Сколько себя помню, мне всегда поручали читать стихи на всевозможных школьных линейках и праздниках.

А в девятом классе я заняла призовое место на городском конкурсе чтецов.

С Сережей все попытки выучить даже две строчки заканчивались провалом. В детском саду они учили легкие и незатейливые стихи. В первом классе стали появляться стихотворения, слова в которых часто были сыну незнакомы.

Простое, казалось бы, четверостишие Ф. И. Тютчева:

Пустеет воздух, птиц не слышно боле,

Но далеко еще до первых зимних бурь —

И льется чистая и теплая лазурь

На отдыхающее поле…

Самое главное, что Сереже был не вполне понятен смысл.

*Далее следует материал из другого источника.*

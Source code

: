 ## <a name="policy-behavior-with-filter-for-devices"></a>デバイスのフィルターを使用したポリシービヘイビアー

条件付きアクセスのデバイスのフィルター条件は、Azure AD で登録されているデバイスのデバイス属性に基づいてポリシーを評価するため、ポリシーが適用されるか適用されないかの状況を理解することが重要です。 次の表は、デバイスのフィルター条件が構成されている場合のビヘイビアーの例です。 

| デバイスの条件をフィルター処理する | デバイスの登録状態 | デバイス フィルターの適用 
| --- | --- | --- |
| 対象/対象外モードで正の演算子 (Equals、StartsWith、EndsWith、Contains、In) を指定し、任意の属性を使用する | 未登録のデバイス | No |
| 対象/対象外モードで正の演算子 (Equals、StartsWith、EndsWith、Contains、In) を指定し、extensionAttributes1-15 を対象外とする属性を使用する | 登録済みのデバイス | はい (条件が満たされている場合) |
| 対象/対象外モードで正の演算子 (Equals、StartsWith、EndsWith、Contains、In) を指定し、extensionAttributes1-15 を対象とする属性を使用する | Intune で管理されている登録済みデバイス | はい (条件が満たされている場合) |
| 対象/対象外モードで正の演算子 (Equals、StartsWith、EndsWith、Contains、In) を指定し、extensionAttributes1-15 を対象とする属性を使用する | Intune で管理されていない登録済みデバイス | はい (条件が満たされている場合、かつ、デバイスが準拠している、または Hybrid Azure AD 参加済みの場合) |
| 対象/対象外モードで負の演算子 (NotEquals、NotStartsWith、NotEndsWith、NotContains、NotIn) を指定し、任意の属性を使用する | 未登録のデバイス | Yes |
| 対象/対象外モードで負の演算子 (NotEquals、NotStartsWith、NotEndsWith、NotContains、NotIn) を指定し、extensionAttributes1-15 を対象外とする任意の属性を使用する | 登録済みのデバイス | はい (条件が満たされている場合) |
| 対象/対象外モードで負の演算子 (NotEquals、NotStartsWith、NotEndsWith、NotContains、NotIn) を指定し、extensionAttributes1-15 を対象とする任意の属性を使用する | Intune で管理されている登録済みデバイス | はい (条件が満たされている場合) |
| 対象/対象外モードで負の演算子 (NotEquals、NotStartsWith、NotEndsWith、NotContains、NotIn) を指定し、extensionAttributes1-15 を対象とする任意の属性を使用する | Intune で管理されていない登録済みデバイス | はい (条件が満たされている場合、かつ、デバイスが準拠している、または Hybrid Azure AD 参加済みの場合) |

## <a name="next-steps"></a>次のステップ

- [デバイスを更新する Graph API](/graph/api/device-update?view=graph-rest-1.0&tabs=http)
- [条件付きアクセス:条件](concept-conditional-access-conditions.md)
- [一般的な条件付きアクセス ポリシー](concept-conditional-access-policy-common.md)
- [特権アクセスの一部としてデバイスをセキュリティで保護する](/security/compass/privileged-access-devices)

Что значит «пустеет воздух»? Что такое «лазурь»? И как она может «литься»? Что значит «отдыхающее» поле?

Сначала приходилось объяснять значение сравнений и метафор.

Потом начиналось самое трудное. Запомнить правильно слова и их порядок в строфе сын не мог. Никак.

Я стала размышлять, как ему помочь. У меня никогда не было особых талантов к рисованию, но я решила попробовать. И стала схематично, по ходу сюжета в стихотворении, изображать картины, «нарисованные» поэтом с помощью образов, в виде незатейливых рисунков.

Чем-то это напоминало рисование песком, когда строки стихотворения превращаются в рисунки в режиме реального времени.

Это дало частичный эффект. Но возникла другая проблема. Запомнив слова в строфе, сын переставлял их местами. Картинка в этом случае не помогала.

Тут я вспомнила про азбуку глухонемых. Общение с помощью жестов разделяется на дактиль и язык жестов целыми словами. Дактиль – это жестикулирование слов буквами. Каждая буква алфавита соответствует отдельному жесту. А жесты словами – когда один жест соответствует целому слову.

Я не видела смысла обучать Сережу дактилю. А вот использовать слова-жесты для опоры во время запоминания фраз показалось мне неплохой идеей.

Сначала мы учили фразы медленно. Каждое слово я подкрепляла картинкой или жестом. Иногда и тем и другим сразу. Чем-то это напоминало игру в ассоциации. Так как сын быстро забывал порядок слов во фразе, ему приходилось «расшифровывать» жест-подсказку. И… дело пошло.

Скорость запоминания улучшилась. Он стал заучивать стихи все быстрее и быстрее. Когда он «спотыкался», я демонстрировала жест, и Сережа тут же продолжал читать стихотворение.

Помогала техника повторного заучивания.

К тому времени я узнала об особенности работы гиппокампа (участка мозга, ответственного за долговременную память) во сне. С вечера Сережа заучивал стихотворение «начерно». Я не заставляла его доводить запоминание до совершенства. Если он делал в тексте две-три ошибки, мы останавливали процесс на этом уровне и ложились спать.

С утра я предлагала вернуться к стихотворению. Как правило, через два-три повторения он рассказывал его без единой ошибки.

Это позволяло не превращать заучивание в тупую зубрежку. Появлялась возможность осмыслить содержание стихов, что не давало Сереже приходить в отчаяние от неудач.

Скоро он довольно спокойно стал относиться к подобным заданиям. Правда, делать их все же приходилось вместе.

Сам он организовать процесс не мог.

Палкина очень жестко контролировала выполнение домашних заданий. У нее было такое правило: «Не выучил стихотворение сегодня – завтра учишь два».

Однажды это правило коснулось и Сергея: он не записал предыдущее задание и теперь должен был за один вечер выучить сразу два стиха.